The regulatory environment which controls the deployment of renewable and low carbon technologies is also subject to rapid changes. One example is the recent well published changes to the RHII subsidy payments which provide payments for heat generated through, in particular anaerobic digestion (AD). These changes have brought about a requirement that at least 50% of feedstock used in AD must be classed as a waste material. This marks a step change as often planning is submitted and secured on an ?on farm? basis utilising materials that are not officially classed as waste. A change in feedstock mix to include waste material can entirely change the principle of an AD plant moving it from an ?on farm? renewable project to a waste treatment facility, these scenarios are obviously very different from a planning point of view.

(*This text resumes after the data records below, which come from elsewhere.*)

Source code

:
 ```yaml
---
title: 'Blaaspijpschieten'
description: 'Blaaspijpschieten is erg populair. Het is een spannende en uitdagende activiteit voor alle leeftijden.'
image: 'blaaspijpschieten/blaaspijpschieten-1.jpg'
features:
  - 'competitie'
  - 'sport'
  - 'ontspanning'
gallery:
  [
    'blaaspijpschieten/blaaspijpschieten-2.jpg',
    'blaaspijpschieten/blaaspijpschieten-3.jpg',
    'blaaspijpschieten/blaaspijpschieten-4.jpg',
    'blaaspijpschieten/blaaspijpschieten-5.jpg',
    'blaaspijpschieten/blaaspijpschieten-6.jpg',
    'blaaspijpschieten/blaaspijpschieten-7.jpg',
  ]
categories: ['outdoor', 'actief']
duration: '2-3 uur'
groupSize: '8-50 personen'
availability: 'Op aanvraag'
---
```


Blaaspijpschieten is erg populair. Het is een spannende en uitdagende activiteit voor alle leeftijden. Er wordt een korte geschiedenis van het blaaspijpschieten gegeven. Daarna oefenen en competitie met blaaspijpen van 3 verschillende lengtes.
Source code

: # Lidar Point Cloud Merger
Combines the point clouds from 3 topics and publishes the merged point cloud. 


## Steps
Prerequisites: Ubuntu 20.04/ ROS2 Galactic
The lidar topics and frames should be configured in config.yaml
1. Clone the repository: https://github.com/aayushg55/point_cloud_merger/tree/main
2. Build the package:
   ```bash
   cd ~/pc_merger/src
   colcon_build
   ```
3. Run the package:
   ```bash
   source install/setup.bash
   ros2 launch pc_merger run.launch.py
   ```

These factors combine to mean that developers of low carbon technologies often face a catch twenty two situation when deciding which final project design to enter into planning with. The planning system is fairly rigid with regard to the plans, drawings and assessments required in order to validate a planning application and amending plans or assessments to match technology changes or changing regulatory environment can often jeopardise the determination process. This is especially relevant where projects are slightly contentious and generate public interest, projects of this nature are often subject to greater scrutiny and design changes can often be wrongly perceived as attempts to trick the planning system. Increasingly we are also seeing that local authorities determine that changes to site design actually require the submission of an entirely new planning application, this carries associated increases in costs and ultimately delays construction of the scheme. This can often leave developers in a situation where significant investment has been ploughed into a development, however for economic reasons the project is now unviable.
Naturally this means that developers often proceed through the planning system with a site design and principle which they know full well will need amending when construction finally takes place. This is all well and good as the planning system in the UK is flexible and there are a number of options available to secure amendments and variations.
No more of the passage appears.